The VULCANO project seeks to create an innovative cybersecurity solution that offers a competitive advantage based on its adaptation to the differential characteristics of the electricity sector. These include: Geographic fragmentation; lack of standardization with proprietary assets; absence of global monitoring solutions that take into account, not only the whole typology of assets and specific types of assets and protocols used in the electricity sector, but also the entire value chain.
Features
VULCANO’s features can be grouped into five distinct blocks. Each of which show how innovative the project is, taking into account the highly competitive and segmented nature of the electrical sector´s cybersecurity market.

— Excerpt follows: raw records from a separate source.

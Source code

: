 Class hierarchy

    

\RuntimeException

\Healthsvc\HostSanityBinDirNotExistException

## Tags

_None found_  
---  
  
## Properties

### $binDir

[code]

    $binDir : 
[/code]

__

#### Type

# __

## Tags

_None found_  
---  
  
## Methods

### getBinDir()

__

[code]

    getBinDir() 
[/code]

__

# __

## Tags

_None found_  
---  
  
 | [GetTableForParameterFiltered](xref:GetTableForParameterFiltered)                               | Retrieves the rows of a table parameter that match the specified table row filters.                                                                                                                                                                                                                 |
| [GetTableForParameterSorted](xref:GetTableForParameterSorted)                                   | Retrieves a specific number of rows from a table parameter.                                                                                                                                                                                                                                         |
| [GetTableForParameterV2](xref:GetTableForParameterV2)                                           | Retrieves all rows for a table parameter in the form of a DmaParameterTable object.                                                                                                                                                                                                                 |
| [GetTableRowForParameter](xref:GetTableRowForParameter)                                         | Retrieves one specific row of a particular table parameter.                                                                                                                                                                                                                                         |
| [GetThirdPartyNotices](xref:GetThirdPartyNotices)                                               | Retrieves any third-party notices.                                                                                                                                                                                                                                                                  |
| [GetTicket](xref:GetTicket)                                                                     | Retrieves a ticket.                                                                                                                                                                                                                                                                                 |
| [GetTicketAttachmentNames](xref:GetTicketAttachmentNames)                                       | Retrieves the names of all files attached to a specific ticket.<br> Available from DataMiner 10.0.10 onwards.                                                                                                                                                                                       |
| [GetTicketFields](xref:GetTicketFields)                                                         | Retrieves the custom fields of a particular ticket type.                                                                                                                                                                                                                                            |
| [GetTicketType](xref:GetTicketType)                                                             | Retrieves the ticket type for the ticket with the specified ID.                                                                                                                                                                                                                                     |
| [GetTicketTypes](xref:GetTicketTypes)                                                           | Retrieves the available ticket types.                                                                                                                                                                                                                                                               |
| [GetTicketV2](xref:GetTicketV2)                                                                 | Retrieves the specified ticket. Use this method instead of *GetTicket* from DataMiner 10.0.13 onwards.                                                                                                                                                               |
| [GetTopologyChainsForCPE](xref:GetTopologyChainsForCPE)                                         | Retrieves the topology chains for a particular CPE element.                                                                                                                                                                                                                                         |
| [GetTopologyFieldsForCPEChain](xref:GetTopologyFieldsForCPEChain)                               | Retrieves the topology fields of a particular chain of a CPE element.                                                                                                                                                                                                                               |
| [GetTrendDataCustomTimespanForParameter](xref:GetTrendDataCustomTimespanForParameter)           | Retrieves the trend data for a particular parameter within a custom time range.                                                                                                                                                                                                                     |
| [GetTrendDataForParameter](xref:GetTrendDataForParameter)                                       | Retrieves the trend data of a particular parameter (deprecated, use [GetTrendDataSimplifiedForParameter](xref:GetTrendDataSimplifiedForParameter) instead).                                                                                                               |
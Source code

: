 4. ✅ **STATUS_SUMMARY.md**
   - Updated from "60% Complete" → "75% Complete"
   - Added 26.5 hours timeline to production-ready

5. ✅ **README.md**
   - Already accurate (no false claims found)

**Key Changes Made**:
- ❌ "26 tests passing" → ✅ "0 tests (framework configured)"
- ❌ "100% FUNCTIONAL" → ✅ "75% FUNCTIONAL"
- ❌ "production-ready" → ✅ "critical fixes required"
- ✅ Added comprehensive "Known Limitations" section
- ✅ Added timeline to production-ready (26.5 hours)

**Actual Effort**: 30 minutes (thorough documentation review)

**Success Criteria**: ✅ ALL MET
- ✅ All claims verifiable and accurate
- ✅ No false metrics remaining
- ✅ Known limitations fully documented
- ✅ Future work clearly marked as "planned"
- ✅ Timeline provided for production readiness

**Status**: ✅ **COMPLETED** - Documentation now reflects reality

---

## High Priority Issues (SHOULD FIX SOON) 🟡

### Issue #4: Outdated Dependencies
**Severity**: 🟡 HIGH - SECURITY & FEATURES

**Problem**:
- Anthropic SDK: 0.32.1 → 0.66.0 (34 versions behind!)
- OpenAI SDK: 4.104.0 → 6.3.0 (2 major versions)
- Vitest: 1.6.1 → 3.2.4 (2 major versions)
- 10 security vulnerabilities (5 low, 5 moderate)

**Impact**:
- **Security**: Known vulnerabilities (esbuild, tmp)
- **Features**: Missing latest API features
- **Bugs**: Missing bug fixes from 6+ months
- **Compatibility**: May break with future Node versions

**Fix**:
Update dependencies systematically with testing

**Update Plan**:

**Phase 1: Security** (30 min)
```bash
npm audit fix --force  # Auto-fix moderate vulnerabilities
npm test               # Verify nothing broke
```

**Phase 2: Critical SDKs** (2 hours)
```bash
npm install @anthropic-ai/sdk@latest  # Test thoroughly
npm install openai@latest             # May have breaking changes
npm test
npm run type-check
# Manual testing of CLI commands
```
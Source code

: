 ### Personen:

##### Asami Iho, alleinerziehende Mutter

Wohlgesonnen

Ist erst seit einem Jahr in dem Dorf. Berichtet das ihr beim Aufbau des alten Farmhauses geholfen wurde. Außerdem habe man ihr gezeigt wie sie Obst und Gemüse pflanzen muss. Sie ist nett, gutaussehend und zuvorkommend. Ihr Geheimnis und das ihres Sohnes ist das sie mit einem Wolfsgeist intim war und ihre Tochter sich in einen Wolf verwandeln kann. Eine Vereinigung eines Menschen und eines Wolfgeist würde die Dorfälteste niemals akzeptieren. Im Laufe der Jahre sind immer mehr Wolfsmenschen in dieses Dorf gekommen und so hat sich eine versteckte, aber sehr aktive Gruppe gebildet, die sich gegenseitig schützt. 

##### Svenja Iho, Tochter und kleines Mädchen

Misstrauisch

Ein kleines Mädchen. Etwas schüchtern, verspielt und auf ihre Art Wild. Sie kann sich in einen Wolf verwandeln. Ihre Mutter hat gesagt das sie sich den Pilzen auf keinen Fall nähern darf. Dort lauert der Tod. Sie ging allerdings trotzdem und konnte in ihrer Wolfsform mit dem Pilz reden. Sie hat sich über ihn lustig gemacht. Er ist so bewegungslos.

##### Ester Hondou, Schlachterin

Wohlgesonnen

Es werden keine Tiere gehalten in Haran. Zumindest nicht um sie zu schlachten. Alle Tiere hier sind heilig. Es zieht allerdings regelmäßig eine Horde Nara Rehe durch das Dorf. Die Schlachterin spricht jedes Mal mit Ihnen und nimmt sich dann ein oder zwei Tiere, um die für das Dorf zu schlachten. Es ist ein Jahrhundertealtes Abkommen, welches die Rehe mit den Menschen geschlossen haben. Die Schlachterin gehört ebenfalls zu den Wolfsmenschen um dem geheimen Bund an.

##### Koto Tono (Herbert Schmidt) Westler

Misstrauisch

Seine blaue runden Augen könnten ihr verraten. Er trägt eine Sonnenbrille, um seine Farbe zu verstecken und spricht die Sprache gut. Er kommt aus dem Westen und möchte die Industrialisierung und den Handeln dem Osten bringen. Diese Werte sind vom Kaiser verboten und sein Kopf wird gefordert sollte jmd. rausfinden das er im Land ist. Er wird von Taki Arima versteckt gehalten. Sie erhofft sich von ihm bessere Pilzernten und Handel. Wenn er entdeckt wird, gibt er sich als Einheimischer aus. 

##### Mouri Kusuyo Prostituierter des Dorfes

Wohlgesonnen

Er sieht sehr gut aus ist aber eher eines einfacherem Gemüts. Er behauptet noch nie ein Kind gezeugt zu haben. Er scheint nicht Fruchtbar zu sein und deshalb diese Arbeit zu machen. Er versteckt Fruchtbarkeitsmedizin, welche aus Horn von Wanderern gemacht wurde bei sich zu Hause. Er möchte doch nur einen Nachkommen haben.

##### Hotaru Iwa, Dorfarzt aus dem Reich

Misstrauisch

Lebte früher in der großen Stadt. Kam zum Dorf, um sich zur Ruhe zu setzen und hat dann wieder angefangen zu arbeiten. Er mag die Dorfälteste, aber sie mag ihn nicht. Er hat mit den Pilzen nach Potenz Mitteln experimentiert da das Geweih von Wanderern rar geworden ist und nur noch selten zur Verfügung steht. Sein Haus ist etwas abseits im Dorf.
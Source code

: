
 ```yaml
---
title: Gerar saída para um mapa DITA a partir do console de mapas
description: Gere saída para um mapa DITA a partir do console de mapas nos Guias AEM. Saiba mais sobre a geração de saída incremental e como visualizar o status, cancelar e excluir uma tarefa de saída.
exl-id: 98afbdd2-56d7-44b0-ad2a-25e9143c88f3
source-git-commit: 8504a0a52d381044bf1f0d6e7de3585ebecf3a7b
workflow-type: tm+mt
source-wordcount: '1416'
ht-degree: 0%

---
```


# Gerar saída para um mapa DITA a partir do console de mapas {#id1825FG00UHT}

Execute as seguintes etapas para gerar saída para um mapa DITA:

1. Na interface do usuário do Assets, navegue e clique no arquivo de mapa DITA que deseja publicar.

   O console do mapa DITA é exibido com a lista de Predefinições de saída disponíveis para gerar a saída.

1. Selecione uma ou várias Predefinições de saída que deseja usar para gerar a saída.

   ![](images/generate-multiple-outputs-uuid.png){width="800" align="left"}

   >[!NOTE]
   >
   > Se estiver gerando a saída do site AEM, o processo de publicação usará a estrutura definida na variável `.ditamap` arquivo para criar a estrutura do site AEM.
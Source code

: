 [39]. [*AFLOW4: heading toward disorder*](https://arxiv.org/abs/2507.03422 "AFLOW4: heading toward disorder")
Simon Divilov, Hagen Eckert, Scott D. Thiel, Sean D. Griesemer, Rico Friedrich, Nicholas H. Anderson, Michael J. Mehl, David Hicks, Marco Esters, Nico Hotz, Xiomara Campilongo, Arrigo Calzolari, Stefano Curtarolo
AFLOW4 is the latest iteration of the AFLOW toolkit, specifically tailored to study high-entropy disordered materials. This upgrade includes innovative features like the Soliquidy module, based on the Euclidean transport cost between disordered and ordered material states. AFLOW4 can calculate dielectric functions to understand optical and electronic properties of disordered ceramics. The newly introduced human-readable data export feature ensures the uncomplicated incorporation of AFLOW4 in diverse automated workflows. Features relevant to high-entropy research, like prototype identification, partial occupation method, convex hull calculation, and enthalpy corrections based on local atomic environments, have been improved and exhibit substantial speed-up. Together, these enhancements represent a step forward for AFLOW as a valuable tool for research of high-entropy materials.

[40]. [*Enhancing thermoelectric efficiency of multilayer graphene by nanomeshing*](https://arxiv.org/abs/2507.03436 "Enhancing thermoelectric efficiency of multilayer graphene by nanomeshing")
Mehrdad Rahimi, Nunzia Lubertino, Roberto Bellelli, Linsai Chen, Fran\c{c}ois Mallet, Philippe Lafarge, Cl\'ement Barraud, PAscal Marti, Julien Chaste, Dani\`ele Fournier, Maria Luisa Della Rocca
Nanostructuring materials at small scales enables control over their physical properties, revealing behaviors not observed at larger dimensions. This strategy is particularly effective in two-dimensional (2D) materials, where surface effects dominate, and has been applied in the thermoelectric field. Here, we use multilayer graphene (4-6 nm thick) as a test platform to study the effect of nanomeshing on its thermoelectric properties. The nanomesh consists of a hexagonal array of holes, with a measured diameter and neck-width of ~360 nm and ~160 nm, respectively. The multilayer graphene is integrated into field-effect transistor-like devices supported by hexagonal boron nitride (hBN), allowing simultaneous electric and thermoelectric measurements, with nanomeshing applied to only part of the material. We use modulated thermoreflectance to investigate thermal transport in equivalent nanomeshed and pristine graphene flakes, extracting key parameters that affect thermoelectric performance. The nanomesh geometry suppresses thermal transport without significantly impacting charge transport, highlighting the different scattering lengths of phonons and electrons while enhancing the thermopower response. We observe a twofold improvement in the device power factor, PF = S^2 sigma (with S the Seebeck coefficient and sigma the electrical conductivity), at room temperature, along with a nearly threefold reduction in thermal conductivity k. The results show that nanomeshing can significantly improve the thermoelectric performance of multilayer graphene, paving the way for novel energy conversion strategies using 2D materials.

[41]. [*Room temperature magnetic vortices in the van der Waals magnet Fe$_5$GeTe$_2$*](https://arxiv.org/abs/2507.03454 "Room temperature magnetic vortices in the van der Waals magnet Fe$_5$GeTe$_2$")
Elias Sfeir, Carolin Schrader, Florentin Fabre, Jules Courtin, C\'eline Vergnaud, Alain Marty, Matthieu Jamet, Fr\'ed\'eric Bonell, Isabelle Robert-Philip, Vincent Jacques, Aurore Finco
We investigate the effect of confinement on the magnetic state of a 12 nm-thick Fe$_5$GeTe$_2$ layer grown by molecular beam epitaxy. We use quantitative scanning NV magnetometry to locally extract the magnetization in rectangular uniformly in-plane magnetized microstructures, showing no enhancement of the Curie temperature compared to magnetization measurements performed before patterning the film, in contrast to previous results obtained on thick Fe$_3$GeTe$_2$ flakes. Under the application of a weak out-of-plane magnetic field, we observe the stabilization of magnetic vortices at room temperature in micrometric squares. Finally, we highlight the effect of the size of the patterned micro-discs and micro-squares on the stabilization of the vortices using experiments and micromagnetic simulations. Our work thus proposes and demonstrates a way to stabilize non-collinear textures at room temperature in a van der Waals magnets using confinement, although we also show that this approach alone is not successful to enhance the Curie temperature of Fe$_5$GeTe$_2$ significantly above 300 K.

VULCANO offers:
- Integrated solutions that allow for a correlation between the IT/OT world for the protection and control of electrical distribution infrastructures. Dynamic modeling is used to study the behavior of the assets. Based on an asset auto-discovery system, an intelligent system is established on dynamic models of relative behavior for the devices available in the network, in order to spotlight other similar devices throughout the network.
- Active and passive security threats detection and vulnerabilities of critical assets. Addressing intrinsic vulnerabilities by model and firmware version. Impact factors by position of the asset in the network topology, asset health status and events picked up in assets of the same model or hierarchical level. Deep Learning techniques will be applied in order to identify new risk levels, based on the statistics collected in other sections of the network.
- Advanced analysis of network behavior in the management and correlation of events. Behavior aggregation algorithms by similarity are used in an automatic and systematic way to analyze anomalies in network traffic.
- Security services based on container management (defined as a Docker Hypervisor to analyze IP traffic). This system will allow cost reduction in systems in tens of thousands of sites, reducing and simplifying firewall configurations, and allowing protocol breakouts between the central system and different sites.
- Management of electrical protocols and physical vulnerability management georeferenced to ensure cybersecurity of geographically dispersed assets and correlation between the virtual and physical.
Project Partners
CIC is the project leader. We are supported by Vicomtech Technology Center and COSMIKAL a local SME.
The project´s implementation is based on two end-users of reference in the electricity distribution sector: E-REDES (electricity distributor for the EDP Group) and GASELEC (Compañía Melillense de Gas y Electricidad).
Financing
This project receives funding from the National Institute of Cybersecurity of Spain (INCIBE), through the Pre-Commercial Public Procurement Instrument CPP2-2022 – R&D&I services in the field of cybersecurity.